Airstrikes play critical role in turnaround

A Libyan rebel fires a gun in Ajdabiya, south of Benghazi, eastern Libya, Saturday. The rebels regained control of the eastern gateway city after international airstrikes. (Associated Press)
David Zucchino Los Angeles Times

AJDABIYA, Libya – Libyan leader Moammar Gadhafi suffered a significant defeat as his forces fled the strategic crossroads city of Ajdabiya, leaving behind a charred trail of smoking tanks and rocket systems destroyed by seven days of punishing allied airstrikes.

Rebel fighters in gun trucks raced into the nearly deserted city Saturday, firing their weapons into the air and clambering over tanks in a daylong celebration of horn-honking and flag-waving.
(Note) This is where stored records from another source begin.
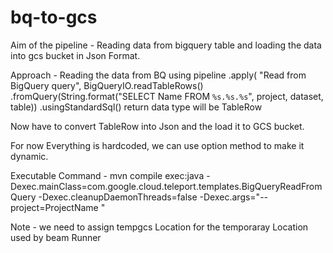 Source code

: # bq-to-gcs

Aim of the pipeline -  Reading data from bigquery table and loading the data into gcs bucket in Json Format.

Approach -  Reading the data from BQ using 
            pipeline
                .apply(
                        "Read from BigQuery query",
                        BigQueryIO.readTableRows()
                                .fromQuery(String.format("SELECT Name FROM `%s.%s.%s`", project, dataset, table))
                                .usingStandardSql()
return data type will be TableRow

Now have to convert TableRow into Json and the load it to GCS bucket.

For now Everything is hardcoded, we can use option method to make it dynamic.

Executable Command - mvn compile exec:java -Dexec.mainClass=com.google.cloud.teleport.templates.BigQueryReadFromQuery -Dexec.cleanupDaemonThreads=false -Dexec.args="--project=ProjectName "

Note - we need to assign tempgcs Location for the temporaray Location used by beam Runner
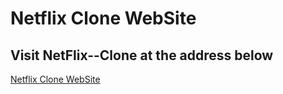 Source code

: # Netflix Clone WebSite

## Visit NetFlix--Clone at the address below

<a href="https://talismar.github.io/netflix_clone/" target="_blank" >Netflix Clone WebSite</a>



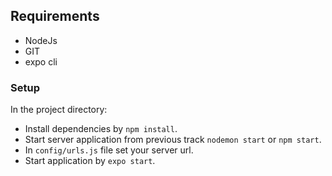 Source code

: 

## Requirements
* NodeJs
* GIT
* expo cli

### Setup
In the project directory:
* Install dependencies by `npm install`.
* Start server application from previous track `nodemon start` or `npm start`.
* In `config/urls.js` file set your server url.
* Start application by `expo start`.
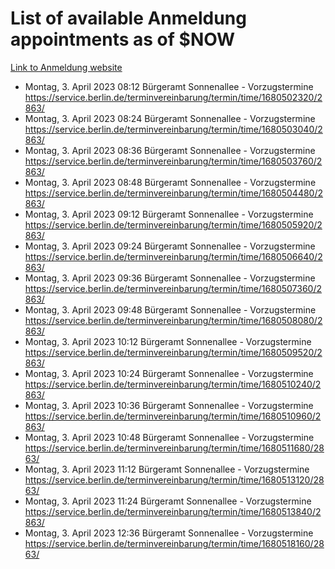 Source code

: # List of available Anmeldung appointments as of $NOW
[Link to Anmeldung website](https://service.berlin.de/terminvereinbarung/termin/tag.php?termin=1&anliegen[]=120686&dienstleisterlist=122210,122217,327316,122219,327312,122227,327314,122231,327346,122243,327348,122254,122252,329742,122260,329745,122262,329748,122271,327278,122273,327274,122277,327276,330436,122280,327294,122282,327290,122284,327292,122291,327270,122285,327266,122286,327264,122296,327268,150230,329760,122297,327286,122294,327284,122312,329763,122314,329775,122304,327330,122311,327334,122309,327332,317869,122281,327352,122279,329772,122283,122276,327324,122274,327326,122267,329766,122246,327318,122251,327320,122257,327322,122208,327298,122226,327300&herkunft=http%3A%2F%2Fservice.berlin.de%2Fdienstleistung%2F120686%2F)
- Montag, 3. April 2023 08:12 Bürgeramt Sonnenallee - Vorzugstermine https://service.berlin.de/terminvereinbarung/termin/time/1680502320/2863/
- Montag, 3. April 2023 08:24 Bürgeramt Sonnenallee - Vorzugstermine https://service.berlin.de/terminvereinbarung/termin/time/1680503040/2863/
- Montag, 3. April 2023 08:36 Bürgeramt Sonnenallee - Vorzugstermine https://service.berlin.de/terminvereinbarung/termin/time/1680503760/2863/
- Montag, 3. April 2023 08:48 Bürgeramt Sonnenallee - Vorzugstermine https://service.berlin.de/terminvereinbarung/termin/time/1680504480/2863/
- Montag, 3. April 2023 09:12 Bürgeramt Sonnenallee - Vorzugstermine https://service.berlin.de/terminvereinbarung/termin/time/1680505920/2863/
- Montag, 3. April 2023 09:24 Bürgeramt Sonnenallee - Vorzugstermine https://service.berlin.de/terminvereinbarung/termin/time/1680506640/2863/
- Montag, 3. April 2023 09:36 Bürgeramt Sonnenallee - Vorzugstermine https://service.berlin.de/terminvereinbarung/termin/time/1680507360/2863/
- Montag, 3. April 2023 09:48 Bürgeramt Sonnenallee - Vorzugstermine https://service.berlin.de/terminvereinbarung/termin/time/1680508080/2863/
- Montag, 3. April 2023 10:12 Bürgeramt Sonnenallee - Vorzugstermine https://service.berlin.de/terminvereinbarung/termin/time/1680509520/2863/
- Montag, 3. April 2023 10:24 Bürgeramt Sonnenallee - Vorzugstermine https://service.berlin.de/terminvereinbarung/termin/time/1680510240/2863/
- Montag, 3. April 2023 10:36 Bürgeramt Sonnenallee - Vorzugstermine https://service.berlin.de/terminvereinbarung/termin/time/1680510960/2863/
- Montag, 3. April 2023 10:48 Bürgeramt Sonnenallee - Vorzugstermine https://service.berlin.de/terminvereinbarung/termin/time/1680511680/2863/
- Montag, 3. April 2023 11:12 Bürgeramt Sonnenallee - Vorzugstermine https://service.berlin.de/terminvereinbarung/termin/time/1680513120/2863/
- Montag, 3. April 2023 11:24 Bürgeramt Sonnenallee - Vorzugstermine https://service.berlin.de/terminvereinbarung/termin/time/1680513840/2863/
- Montag, 3. April 2023 12:36 Bürgeramt Sonnenallee - Vorzugstermine https://service.berlin.de/terminvereinbarung/termin/time/1680518160/2863/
With Gadhafi’s forces retreating south and west, exposing more armor to allied warplanes, the question now is how many working tanks and Grad rocket systems the Libyan leader has left, and how willing his soldiers are to continue exposing themselves to airstrikes.

The thud of airstrikes could be heard south of Ajdabiya on Saturday morning. With each explosion, cheers and celebratory gunfire erupted from rebels and from Ajdabiya residents returning to their homes in the battered city, whose fall to government forces a week and a half ago helped spur the U.N. Security Council to authorize a no-fly zone and airstrikes to protect civilians.

Leaders of the 39-day rebellion in eastern Libya have said they will try to exploit the airstrikes to push Gadhafi’s forces west. Their ultimate goal, they say, is to “liberate” the capital, Tripoli, and overthrow Gadhafi’s regime – but they could face many daunting tests along the way, including his stronghold, Surt.

Atif Hasia, a spokesman in the rebel capital, Benghazi, said that rebel gun trucks pursued government forces to Port Brega, a key oil city 45 miles southwest of Ajdabiya that the rebels captured, and then lost, early this month.

Ajdabiya is a gateway to Benghazi and the junction for a desert highway east to the rebel-held port of Tobruk and the Egyptian border. The city controls access to the coastal highway west to oil refineries and terminals, and on to western Libya. A highway to Libya’s biggest oil fields runs south from Ajdabiya.

Officials in Tripoli acknowledged that Gadhafi’s forces had been forced to retreat from the coastal city.

“In the last two days the so-called coalition – we call it the crusader – they were heavily involved in the attack on the armed forces and the civilians in Ajdabiya and nearby,” said Khaled Kaim, a deputy foreign minister. “And that’s why the Libyan armed forces decided to leave Ajdabiya early this morning.”

Kaim, who called the retreat a “tactical pullback,” said the key factor was the “involvement of the coalition forces.”

In his weekly radio address, President Barack Obama described the Libyan intervention as an emergency response to save lives.

“Make no mistake, because we acted quickly, a humanitarian catastrophe has been avoided and the lives of countless civilians – innocent men, women and children – have been saved,” the president said.